Völlig zerstört ist dieser Wohnblock in der Innenstadt von Antakya nach dem Beben vom 11. Februar 2023. Stehen Istanbul bald ähnliche Zerstörungen bevor?

Von Markus Brauer/dpa

Die geologischen Spannungen im Untergrund südlich der türkischen Mega-City Istanbul steigen einer aktuellen geologischen Analyse zufolge weiter an. Damit erhöht sich die Gefahr eines starken Erdbebens in den kommenden Jahren. Zu diesem Ergebnis kommt eine Untersuchung unter Federführung des GFZ Helmholtz-Zentrum für Geoforschung in Potsdam.
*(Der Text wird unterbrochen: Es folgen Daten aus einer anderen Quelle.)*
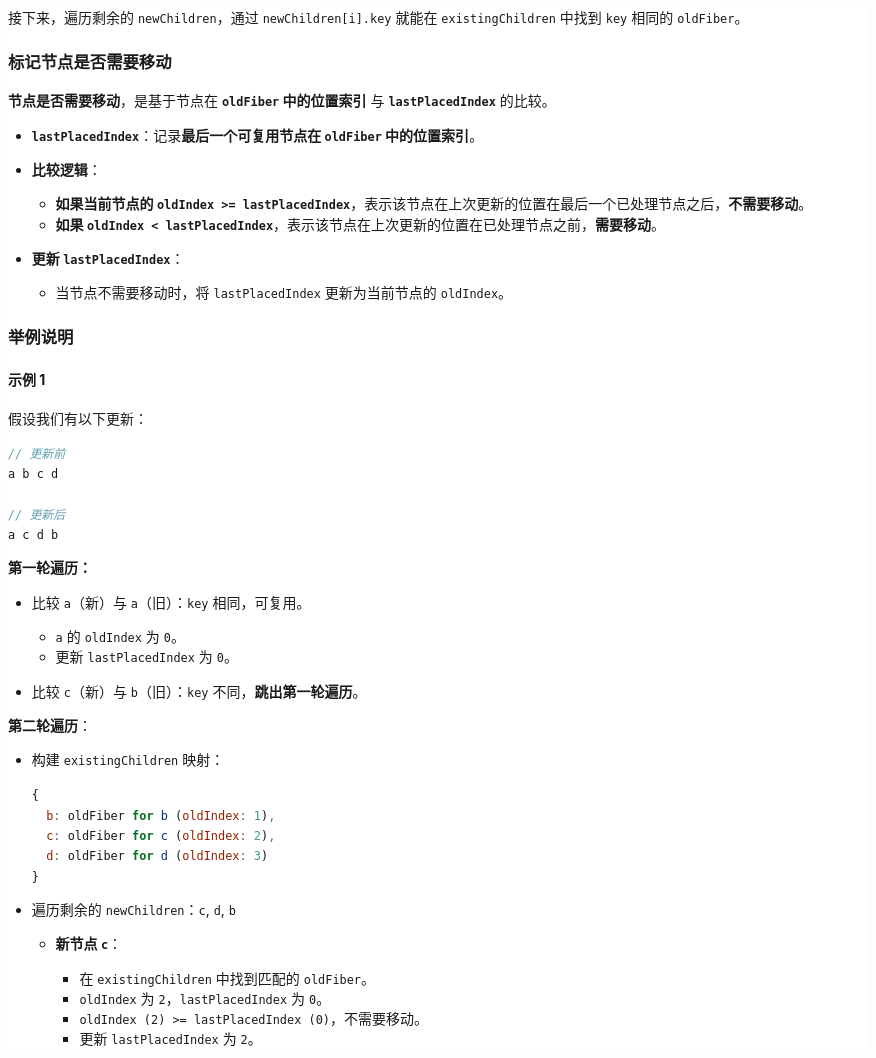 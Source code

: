 接下来，遍历剩余的 `newChildren`，通过 `newChildren[i].key` 就能在 `existingChildren` 中找到 `key` 相同的 `oldFiber`。

### **标记节点是否需要移动**

**节点是否需要移动**，是基于节点在 **`oldFiber` 中的位置索引** 与 **`lastPlacedIndex`** 的比较。

- **`lastPlacedIndex`**：记录**最后一个可复用节点在 `oldFiber` 中的位置索引**。

- **比较逻辑**：

  - **如果当前节点的 `oldIndex >= lastPlacedIndex`**，表示该节点在上次更新的位置在最后一个已处理节点之后，**不需要移动**。
  - **如果 `oldIndex < lastPlacedIndex`**，表示该节点在上次更新的位置在已处理节点之前，**需要移动**。

- **更新 `lastPlacedIndex`**：
  - 当节点不需要移动时，将 `lastPlacedIndex` 更新为当前节点的 `oldIndex`。

### **举例说明**

#### **示例 1**

假设我们有以下更新：

```jsx
// 更新前
a b c d

// 更新后
a c d b
```

**第一轮遍历：**

- 比较 `a`（新）与 `a`（旧）：`key` 相同，可复用。

  - `a` 的 `oldIndex` 为 `0`。
  - 更新 `lastPlacedIndex` 为 `0`。

- 比较 `c`（新）与 `b`（旧）：`key` 不同，**跳出第一轮遍历**。

**第二轮遍历**：

- 构建 `existingChildren` 映射：

  ```javascript
  {
    b: oldFiber for b (oldIndex: 1),
    c: oldFiber for c (oldIndex: 2),
    d: oldFiber for d (oldIndex: 3)
  }
  ```

- 遍历剩余的 `newChildren`：`c`, `d`, `b`

  - **新节点 `c`**：

    - 在 `existingChildren` 中找到匹配的 `oldFiber`。
    - `oldIndex` 为 `2`，`lastPlacedIndex` 为 `0`。
    - `oldIndex (2) >= lastPlacedIndex (0)`，不需要移动。
    - 更新 `lastPlacedIndex` 为 `2`。
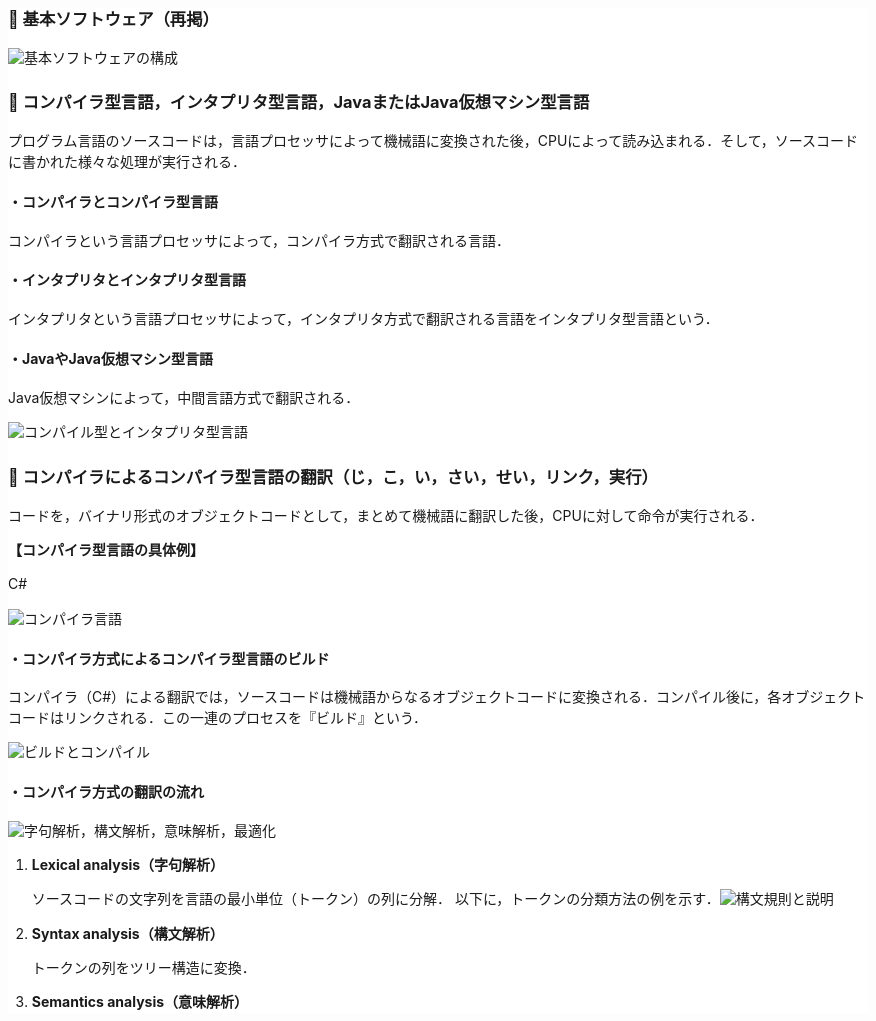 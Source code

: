 

### :pushpin: 基本ソフトウェア（再掲）

![基本ソフトウェアの構成](https://raw.githubusercontent.com/Hiroki-IT/tech-notebook/master/source/images/基本ソフトウェアの構成.png)



### :pushpin: コンパイラ型言語，インタプリタ型言語，JavaまたはJava仮想マシン型言語

プログラム言語のソースコードは，言語プロセッサによって機械語に変換された後，CPUによって読み込まれる．そして，ソースコードに書かれた様々な処理が実行される．

#### ・コンパイラとコンパイラ型言語

  コンパイラという言語プロセッサによって，コンパイラ方式で翻訳される言語．

#### ・インタプリタとインタプリタ型言語

  インタプリタという言語プロセッサによって，インタプリタ方式で翻訳される言語をインタプリタ型言語という．

#### ・JavaやJava仮想マシン型言語

  Java仮想マシンによって，中間言語方式で翻訳される．

![コンパイル型とインタプリタ型言語](https://raw.githubusercontent.com/Hiroki-IT/tech-notebook/master/source/images/コンパイル型とインタプリタ型言語.jpg)



### :pushpin: コンパイラによるコンパイラ型言語の翻訳（じ，こ，い，さい，せい，リンク，実行）

コードを，バイナリ形式のオブジェクトコードとして，まとめて機械語に翻訳した後，CPUに対して命令が実行される．

**【コンパイラ型言語の具体例】**

C#

![コンパイラ言語](https://raw.githubusercontent.com/Hiroki-IT/tech-notebook/master/source/images/コンパイラ言語.png)

#### ・コンパイラ方式によるコンパイラ型言語のビルド

  コンパイラ（C#）による翻訳では，ソースコードは機械語からなるオブジェクトコードに変換される．コンパイル後に，各オブジェクトコードはリンクされる．この一連のプロセスを『ビルド』という．

![ビルドとコンパイル](https://raw.githubusercontent.com/Hiroki-IT/tech-notebook/master/source/images/ビルドとコンパイル.jpg)

#### ・コンパイラ方式の翻訳の流れ

![字句解析，構文解析，意味解析，最適化](https://raw.githubusercontent.com/Hiroki-IT/tech-notebook/master/source/images/字句解析，構文解析，意味解析，最適化.png)

1. **Lexical analysis（字句解析）**

   ソースコードの文字列を言語の最小単位（トークン）の列に分解． 以下に，トークンの分類方法の例を示す．![構文規則と説明](https://raw.githubusercontent.com/Hiroki-IT/tech-notebook/master/source/images/構文規則と説明.png)

2. **Syntax analysis（構文解析）**

   トークンの列をツリー構造に変換．

3. **Semantics analysis（意味解析）**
Ausgangspunkt war das Erdbeben der Magnitudenstärke 6,2 am 23. April 2025 im Marmarameer, das südlich und südwestlich von Istanbul liegt. Die Forscher betrachteten das Erdbebengeschehen seit 2007, um eine Einschätzung der Vorgänge im Untergrund vorzunehmen. Die Studie einer Gruppe um Patricia Martínez-Garzón vom GFZ ist in der Fachzeitschrift „Science“ erschienen.

Platten driften aneinander vorbei, doch es hakt

Unter dem Marmarameer, das zwischen dem Schwarzen Meer und dem Mittelmeer liegt, befindet sich die Marmara-Verwerfung als westlicher Teil der Nordanatolischen Verwerfungszone an zwei tektonischen Platten. In dieser Zone driftet die kleine anatolische Platte an der großen Eurasischen Platte in westlicher Richtung vorbei.

Je nach Gesteinsart verhaken sich die beiden Platten in verschiedenen Abschnitten der Verwerfung unterschiedlich stark. In Regionen mit geringerer seismischer Aktivität lösen sich schwächere Verhakungen durch leichtere, kaum spürbare Erdbeben. In Gebieten mit sehr rauen Bruchflächen sind die Verhakungen intensiver, so dass sich größere Spannungen aufbauen können. Ein solches Gebiet liegt unterhalb der Prinzeninseln südlich von Istanbul.

Hohe Magnitudenstärke

Die Geologen untersuchten die Dynamik der Bruchzone und die Nachbebenmuster auf mehreren zeitlichen Skalen zwischen 2007 und 2025. Auffällig ist dabei die Tendenz der Erdbeben mit einer Magnitudenstärke von 5,0 oder mehr:

  • 2011 gab es ein Beben der Stärke 5,2, 2012 ein Beben der Stärke 5,1, jeweils im westlichen Teil des Marmarameers.
  • Am 26. September 2019 bebte die Erde im zentralen Marmarameer mit einer Stärke von 5,8.
  • In diesem Jahr erschütterte ein Beben ganz in der Nähe mit einer Stärke von 6,2 die Region.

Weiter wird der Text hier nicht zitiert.